Translating Common Operations
Here’s a practical reference for the operations you’ll translate most frequently:
import polars as pl
import pandas as pd
# Assume df is a Polars DataFrame
# 1. Column selection
# Pandas: df[["col1", "col2"]] or df.loc[:, ["col1", "col2"]]
# Polars:
df.select("col1", "col2")
df.select(pl.col("col1", "col2"))
# 2. Filtering rows
# Pandas: df[df["age"] > 30]
# Polars:
df.filter(pl.col("age") > 30)
# 3. Creating new columns
# Pandas: df["new_col"] = df["a"] + df["b"]
# Polars:
df.with_columns((pl.col("a") + pl.col("b")).alias("new_col"))
# 4. Apply/map functions
# Pandas: df["col"].apply(lambda x: x.upper())
# Polars (prefer native expressions when possible):
df.with_columns(pl.col("col").str.to_uppercase())
# For custom functions (slower, avoid if possible):
df.with_columns(pl.col("col").map_elements(lambda x: custom_func(x), return_dtype=pl.Utf8))
# 5. Merging/joining
# Pandas: pd.merge(df1, df2, on="key", how="left")
# Polars:
df1.join(df2, on="key", how="left")
# 6. Pivot tables
# Pandas: df.pivot_table(values="revenue", index="region", columns="product", aggfunc="sum")
# Polars:
df.pivot(on="product", index="region", values="revenue", aggregate_function="sum")
# 7. String operations
# Pandas: df["name"].str.contains("test")
# Polars:
df.filter(pl.col("name").str.contains("test"))
# 8. DateTime operations
# Pandas: df["date"].dt.year
# Polars:
df.with_columns(pl.col("date").dt.year().alias("year"))
The pattern to internalize: Polars separates contexts (select, filter, with_columns, group_by) from expressions (pl.col(), pl.lit(), pl.when()). Expressions describe what to compute; contexts describe where to apply them.
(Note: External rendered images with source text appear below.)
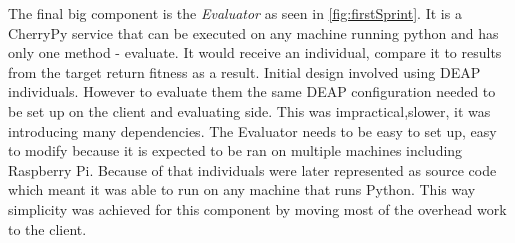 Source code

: The final big component is the \textit{Evaluator} as seen in \ref{fig:firstSprint}. It is a CherryPy service that can be executed on any machine running python and
 has only one method - evaluate. It would receive an individual, compare it to results from the target return fitness as a result. Initial design involved using DEAP individuals.
However to evaluate them the same DEAP configuration needed to be set up on the client and evaluating side.
This was impractical,slower, it was introducing many dependencies. The Evaluator needs
to be easy to set up, easy to modify because it is expected to be ran on multiple machines including Raspberry Pi.
Because of that individuals were later represented as source code which meant it was able to run on any machine
that runs Python. This way simplicity was achieved for this component by moving most of the overhead work to the client.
Handling Pandas-Specific Patterns
The biggest conceptual shift is that Polars has no index. This is intentional—indexes add complexity and prevent certain optimizations. Here’s how to handle common index-dependent patterns:
import polars as pl
# Pattern 1: Using index for lookups
# Pandas: df.loc["row_label"] or df.iloc[5]
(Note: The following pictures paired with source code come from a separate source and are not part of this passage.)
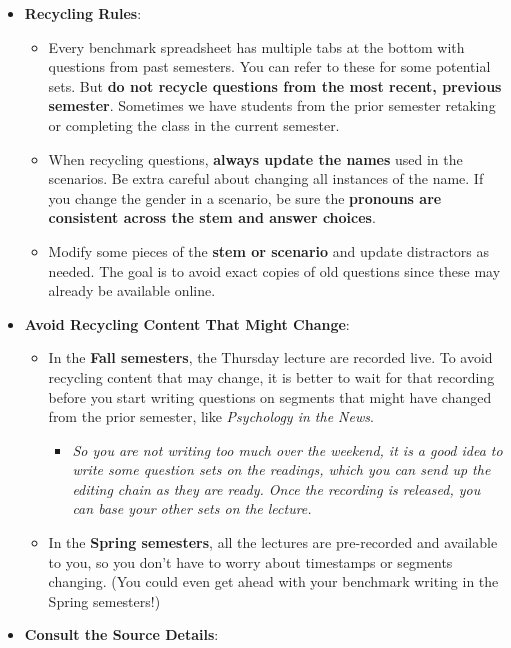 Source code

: \documentclass[
]{article}
\providecommand{\tightlist}{%
  \setlength{\itemsep}{0pt}\setlength{\parskip}{0pt}}
\begin{document}
\begin{itemize}
\tightlist
\item
  \textbf{Recycling Rules}:

  \begin{itemize}
  \tightlist
  \item
    Every benchmark spreadsheet has multiple tabs at the bottom with questions from past semesters. You can refer to these for some potential sets. But \textbf{do not recycle questions from the most recent, previous semester}. Sometimes we have students from the prior semester retaking or completing the class in the current semester.
  \item
    When recycling questions, \textbf{always update the names} used in the scenarios. Be extra careful about changing all instances of the name. If you change the gender in a scenario, be sure the \textbf{pronouns are consistent across the stem and answer choices}.
  \item
    Modify some pieces of the \textbf{stem or scenario} and update distractors as needed. The goal is to avoid exact copies of old questions since these may already be available online.
  \end{itemize}
\item
  \textbf{Avoid Recycling Content That Might Change}:

  \begin{itemize}
  \tightlist
  \item
    In the \textbf{Fall semesters}, the Thursday lecture are recorded live. To avoid recycling content that may change, it is better to wait for that recording before you start writing questions on segments that might have changed from the prior semester, like \emph{Psychology in the News}.

    \begin{itemize}
    \tightlist
    \item
      \emph{So you are not writing too much over the weekend, it is a good idea to write some question sets on the readings, which you can send up the editing chain as they are ready. Once the recording is released, you can base your other sets on the lecture.}\\
    \end{itemize}
  \item
    In the \textbf{Spring semesters}, all the lectures are pre-recorded and available to you, so you don't have to worry about timestamps or segments changing. (You could even get ahead with your benchmark writing in the Spring semesters!)
  \end{itemize}
\item
  \textbf{Consult the Source Details}:


\end{itemize}
\end{document}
# Polars: Use filter or row index
df.filter(pl.col("id") == "row_label") # if you have an ID column
df.row(5) # get single row by position (returns tuple)
df.slice(5, 1) # get single row as DataFrame
# Pattern 2: Index-based alignment in operations
# Pandas automatically aligns on index during operations
# Polars: Use explicit joins
df1.join(df2, on="key_column", how="inner")
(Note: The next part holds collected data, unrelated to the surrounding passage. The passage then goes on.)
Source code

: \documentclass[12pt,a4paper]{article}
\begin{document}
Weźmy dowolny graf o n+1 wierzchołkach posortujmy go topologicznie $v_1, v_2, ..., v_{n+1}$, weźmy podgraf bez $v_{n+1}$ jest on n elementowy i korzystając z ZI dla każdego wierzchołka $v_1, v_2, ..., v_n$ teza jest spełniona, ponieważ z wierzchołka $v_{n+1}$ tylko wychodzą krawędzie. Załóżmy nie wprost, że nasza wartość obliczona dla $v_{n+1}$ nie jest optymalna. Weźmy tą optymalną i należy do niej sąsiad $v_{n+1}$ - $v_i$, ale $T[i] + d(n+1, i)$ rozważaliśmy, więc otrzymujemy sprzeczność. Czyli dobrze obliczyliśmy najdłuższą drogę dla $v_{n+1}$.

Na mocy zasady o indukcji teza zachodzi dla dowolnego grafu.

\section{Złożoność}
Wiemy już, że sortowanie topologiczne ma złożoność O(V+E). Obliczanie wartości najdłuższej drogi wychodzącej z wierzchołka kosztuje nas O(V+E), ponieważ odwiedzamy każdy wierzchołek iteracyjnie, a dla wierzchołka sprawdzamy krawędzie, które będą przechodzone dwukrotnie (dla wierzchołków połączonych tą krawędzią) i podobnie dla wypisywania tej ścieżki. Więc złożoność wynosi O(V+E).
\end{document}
# Pattern 3: Reset index / set index
# Pandas: df.reset_index() / df.set_index("col")
# Polars: Just use the column directly, or add row numbers
df.with_row_index("index") # adds 0-based row numbers
# Pattern 4: Multi-index groupby results
# Pandas groupby returns MultiIndex by default
# Polars: Results are flat DataFrames (cleaner for further processing)
result = df.group_by("category", "subcategory").agg(pl.col("value").sum())
# Access directly: result.filter(pl.col("category") == "A")
# Pattern 5: In-place modifications
# Pandas: df["col"] = df["col"] * 2 (modifies in place)
# Polars: Always returns new DataFrame (immutable)
df = df.with_columns(pl.col("col") * 2)
Null handling differs too. Pandas uses NaN (a float) for missing values, which causes type coercion issues. Polars uses proper null values that work with any dtype:
# Checking for nulls
# Pandas: df["col"].isna()
# Polars:
df.filter(pl.col("col").is_null())
df.filter(pl.col("col").is_not_null())
# Filling nulls
# Pandas: df["col"].fillna(0)
# Polars:
df.with_columns(pl.col("col").fill_null(0))
df.with_columns(pl.col("col").fill_null(strategy="forward"))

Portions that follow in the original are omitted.